What is required – For the data below, give again exactly the lines from the one containing "- Author Info" through the one containing "things like datasets", both ends included, and no others.

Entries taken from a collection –
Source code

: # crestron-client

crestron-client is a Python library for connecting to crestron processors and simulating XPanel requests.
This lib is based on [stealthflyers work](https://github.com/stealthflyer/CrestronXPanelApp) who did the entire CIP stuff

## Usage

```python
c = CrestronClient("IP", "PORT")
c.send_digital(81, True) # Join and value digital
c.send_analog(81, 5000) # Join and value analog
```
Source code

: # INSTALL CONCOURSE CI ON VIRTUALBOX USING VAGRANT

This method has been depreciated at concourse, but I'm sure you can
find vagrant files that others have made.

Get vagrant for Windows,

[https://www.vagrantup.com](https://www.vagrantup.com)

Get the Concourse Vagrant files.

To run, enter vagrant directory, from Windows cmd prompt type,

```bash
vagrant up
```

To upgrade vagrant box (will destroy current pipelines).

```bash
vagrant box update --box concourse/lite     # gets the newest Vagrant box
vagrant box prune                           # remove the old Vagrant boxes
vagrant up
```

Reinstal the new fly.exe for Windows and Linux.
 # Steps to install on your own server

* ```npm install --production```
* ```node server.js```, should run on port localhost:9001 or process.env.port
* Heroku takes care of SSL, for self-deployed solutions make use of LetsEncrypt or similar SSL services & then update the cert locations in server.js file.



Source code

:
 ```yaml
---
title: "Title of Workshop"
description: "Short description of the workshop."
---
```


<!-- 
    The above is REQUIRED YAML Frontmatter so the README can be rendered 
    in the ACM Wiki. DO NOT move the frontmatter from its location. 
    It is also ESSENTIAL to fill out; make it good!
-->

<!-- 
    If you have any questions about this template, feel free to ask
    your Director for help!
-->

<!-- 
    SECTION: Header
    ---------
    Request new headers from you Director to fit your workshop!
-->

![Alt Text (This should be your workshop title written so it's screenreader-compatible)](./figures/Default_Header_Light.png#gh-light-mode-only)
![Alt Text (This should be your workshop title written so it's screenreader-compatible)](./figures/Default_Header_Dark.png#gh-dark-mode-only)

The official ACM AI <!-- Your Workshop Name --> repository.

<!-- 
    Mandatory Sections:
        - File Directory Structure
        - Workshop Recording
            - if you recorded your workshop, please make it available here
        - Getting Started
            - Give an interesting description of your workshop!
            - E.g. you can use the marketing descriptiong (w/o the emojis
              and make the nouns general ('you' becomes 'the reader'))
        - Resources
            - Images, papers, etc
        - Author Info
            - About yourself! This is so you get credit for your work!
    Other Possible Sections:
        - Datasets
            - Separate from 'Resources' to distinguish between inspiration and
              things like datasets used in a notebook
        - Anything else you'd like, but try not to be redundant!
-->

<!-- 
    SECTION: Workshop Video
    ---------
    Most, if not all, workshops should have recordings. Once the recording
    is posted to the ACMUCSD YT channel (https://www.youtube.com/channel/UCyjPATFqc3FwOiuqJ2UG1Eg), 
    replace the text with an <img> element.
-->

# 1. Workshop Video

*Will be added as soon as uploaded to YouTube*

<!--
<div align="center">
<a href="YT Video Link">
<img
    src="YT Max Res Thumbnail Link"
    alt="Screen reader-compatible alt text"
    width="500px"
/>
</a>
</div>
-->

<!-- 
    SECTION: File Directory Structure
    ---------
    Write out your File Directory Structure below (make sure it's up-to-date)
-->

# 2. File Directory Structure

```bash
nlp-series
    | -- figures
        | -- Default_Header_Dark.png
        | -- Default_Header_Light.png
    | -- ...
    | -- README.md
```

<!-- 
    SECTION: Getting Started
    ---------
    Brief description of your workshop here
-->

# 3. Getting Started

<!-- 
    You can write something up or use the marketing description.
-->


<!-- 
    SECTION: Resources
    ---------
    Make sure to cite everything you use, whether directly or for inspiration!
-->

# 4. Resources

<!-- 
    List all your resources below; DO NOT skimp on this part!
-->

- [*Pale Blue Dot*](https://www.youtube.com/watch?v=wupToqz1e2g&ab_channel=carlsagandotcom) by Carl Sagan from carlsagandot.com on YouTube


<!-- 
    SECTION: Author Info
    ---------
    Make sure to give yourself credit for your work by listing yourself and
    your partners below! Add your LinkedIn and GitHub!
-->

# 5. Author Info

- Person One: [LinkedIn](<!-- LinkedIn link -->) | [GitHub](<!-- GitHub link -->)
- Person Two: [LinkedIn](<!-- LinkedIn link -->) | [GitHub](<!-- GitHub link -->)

Result for this exercise –
        - Author Info
            - About yourself! This is so you get credit for your work!
    Other Possible Sections:
        - Datasets
            - Separate from 'Resources' to distinguish between inspiration and
              things like datasets used in a notebook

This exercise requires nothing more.